[Start of section]

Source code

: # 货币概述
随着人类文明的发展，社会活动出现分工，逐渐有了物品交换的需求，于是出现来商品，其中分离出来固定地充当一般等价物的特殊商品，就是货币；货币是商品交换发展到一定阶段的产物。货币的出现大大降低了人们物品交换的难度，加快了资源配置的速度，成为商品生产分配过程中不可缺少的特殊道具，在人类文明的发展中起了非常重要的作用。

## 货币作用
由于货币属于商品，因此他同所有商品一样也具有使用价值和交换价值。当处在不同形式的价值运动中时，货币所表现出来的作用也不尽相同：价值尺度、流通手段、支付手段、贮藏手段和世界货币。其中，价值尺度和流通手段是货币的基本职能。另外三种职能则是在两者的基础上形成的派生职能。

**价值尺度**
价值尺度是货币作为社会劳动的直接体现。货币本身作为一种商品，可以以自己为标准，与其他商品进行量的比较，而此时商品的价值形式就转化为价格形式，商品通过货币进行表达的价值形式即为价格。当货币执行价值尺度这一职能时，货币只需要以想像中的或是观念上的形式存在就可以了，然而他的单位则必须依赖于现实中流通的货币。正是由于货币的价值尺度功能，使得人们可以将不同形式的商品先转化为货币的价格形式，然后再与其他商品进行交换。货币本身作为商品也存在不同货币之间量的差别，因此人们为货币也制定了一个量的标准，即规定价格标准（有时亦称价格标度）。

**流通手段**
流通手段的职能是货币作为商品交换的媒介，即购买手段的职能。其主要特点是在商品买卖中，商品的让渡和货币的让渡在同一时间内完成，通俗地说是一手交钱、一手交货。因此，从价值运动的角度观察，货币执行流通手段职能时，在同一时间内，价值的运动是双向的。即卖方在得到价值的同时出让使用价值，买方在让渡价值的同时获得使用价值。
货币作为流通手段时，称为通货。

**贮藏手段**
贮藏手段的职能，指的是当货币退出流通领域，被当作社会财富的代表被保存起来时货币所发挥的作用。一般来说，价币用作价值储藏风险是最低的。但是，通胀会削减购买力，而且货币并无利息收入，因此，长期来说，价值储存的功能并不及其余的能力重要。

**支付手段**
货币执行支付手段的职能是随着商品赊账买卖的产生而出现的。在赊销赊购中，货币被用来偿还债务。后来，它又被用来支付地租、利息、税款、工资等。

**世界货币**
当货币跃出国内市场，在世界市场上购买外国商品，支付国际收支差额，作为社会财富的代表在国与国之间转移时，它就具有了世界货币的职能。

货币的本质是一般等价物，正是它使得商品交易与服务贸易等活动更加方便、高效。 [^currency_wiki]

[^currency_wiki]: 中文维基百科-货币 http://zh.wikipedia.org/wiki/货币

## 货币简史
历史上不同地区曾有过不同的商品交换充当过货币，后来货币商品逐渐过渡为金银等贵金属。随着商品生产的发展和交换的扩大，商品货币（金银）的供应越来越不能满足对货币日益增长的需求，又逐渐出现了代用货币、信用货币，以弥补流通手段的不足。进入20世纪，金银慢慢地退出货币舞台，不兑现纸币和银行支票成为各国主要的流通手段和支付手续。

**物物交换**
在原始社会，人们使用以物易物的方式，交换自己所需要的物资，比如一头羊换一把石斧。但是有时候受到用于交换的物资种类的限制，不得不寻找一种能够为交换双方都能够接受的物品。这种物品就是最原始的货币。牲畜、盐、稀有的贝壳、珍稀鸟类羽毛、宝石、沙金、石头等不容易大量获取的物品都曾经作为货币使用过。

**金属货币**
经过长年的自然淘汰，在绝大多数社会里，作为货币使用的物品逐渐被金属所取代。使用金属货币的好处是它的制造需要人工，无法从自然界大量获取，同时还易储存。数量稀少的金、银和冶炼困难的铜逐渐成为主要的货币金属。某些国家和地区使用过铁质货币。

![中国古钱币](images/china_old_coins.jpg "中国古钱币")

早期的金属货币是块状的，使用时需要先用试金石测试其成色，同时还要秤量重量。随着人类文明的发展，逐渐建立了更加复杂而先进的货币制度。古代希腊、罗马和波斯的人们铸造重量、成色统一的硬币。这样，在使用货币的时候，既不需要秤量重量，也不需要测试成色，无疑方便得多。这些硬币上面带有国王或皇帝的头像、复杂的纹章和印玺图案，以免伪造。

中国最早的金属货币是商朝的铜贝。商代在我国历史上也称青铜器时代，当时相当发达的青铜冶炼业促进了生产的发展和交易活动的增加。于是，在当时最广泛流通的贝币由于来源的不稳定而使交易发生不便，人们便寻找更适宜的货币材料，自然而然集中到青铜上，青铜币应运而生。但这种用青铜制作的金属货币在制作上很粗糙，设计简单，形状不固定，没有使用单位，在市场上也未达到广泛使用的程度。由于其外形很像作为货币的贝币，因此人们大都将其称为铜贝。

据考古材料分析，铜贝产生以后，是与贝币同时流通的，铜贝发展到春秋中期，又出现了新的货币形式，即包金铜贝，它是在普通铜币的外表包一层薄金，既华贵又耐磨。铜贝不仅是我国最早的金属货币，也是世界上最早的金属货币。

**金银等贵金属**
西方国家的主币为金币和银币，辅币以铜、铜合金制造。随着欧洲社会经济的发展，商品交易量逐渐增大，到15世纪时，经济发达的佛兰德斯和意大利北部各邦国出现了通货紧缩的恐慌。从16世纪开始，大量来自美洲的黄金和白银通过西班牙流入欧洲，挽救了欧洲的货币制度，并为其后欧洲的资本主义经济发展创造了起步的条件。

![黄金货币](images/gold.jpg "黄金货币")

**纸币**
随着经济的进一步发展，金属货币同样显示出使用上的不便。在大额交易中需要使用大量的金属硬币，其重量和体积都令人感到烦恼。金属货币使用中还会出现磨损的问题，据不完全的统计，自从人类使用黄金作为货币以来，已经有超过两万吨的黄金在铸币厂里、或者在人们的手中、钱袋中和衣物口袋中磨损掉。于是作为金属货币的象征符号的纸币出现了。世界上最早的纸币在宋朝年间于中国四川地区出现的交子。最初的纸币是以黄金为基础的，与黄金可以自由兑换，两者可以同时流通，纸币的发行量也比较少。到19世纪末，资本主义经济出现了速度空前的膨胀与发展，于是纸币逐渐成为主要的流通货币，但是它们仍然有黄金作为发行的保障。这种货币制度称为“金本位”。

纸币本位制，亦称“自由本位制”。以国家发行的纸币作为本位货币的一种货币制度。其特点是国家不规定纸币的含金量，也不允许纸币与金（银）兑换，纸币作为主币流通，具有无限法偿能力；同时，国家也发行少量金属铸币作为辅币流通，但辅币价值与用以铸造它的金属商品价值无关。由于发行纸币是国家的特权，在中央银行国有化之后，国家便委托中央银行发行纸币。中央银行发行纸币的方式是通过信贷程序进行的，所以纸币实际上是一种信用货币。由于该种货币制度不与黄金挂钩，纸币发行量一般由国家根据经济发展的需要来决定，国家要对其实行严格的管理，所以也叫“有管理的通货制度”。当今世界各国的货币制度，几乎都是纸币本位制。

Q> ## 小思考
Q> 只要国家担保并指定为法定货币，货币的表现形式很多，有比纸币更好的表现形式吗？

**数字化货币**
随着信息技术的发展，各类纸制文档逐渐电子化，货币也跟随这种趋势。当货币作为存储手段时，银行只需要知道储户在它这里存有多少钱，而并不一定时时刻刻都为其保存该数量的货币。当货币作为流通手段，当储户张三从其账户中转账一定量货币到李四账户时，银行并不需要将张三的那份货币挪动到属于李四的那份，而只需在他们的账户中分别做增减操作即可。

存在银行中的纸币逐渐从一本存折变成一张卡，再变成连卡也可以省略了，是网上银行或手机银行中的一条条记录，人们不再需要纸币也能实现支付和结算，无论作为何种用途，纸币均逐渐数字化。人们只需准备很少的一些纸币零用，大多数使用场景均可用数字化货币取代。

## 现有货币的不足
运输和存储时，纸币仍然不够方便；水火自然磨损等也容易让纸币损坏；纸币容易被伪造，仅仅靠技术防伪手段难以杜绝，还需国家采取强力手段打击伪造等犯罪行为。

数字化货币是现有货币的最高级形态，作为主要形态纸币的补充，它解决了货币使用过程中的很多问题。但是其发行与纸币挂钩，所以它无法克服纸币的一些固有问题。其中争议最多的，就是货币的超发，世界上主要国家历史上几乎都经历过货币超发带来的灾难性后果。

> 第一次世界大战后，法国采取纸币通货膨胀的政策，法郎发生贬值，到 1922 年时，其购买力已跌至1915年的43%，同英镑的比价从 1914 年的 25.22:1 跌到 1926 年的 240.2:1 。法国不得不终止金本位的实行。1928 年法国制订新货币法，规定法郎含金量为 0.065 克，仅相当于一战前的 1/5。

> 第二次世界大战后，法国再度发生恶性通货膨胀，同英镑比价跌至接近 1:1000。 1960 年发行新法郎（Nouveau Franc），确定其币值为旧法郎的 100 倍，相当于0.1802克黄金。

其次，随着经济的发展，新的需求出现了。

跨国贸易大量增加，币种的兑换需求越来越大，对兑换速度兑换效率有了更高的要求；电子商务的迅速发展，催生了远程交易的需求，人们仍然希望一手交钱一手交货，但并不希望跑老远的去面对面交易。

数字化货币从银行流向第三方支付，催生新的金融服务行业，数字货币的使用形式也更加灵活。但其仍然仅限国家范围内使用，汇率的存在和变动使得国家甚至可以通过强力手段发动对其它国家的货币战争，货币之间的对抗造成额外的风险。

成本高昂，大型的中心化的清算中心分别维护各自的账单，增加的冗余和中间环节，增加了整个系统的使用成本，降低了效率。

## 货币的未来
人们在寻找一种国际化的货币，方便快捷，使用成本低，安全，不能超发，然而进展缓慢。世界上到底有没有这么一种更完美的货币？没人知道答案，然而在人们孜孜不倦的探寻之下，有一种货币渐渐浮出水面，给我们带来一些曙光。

[End of section]

• _What you should do_: Counting only lines that contain the string "images", say how many appear in the listing above, with the number as the entire reply.

• _Response to the task_: 2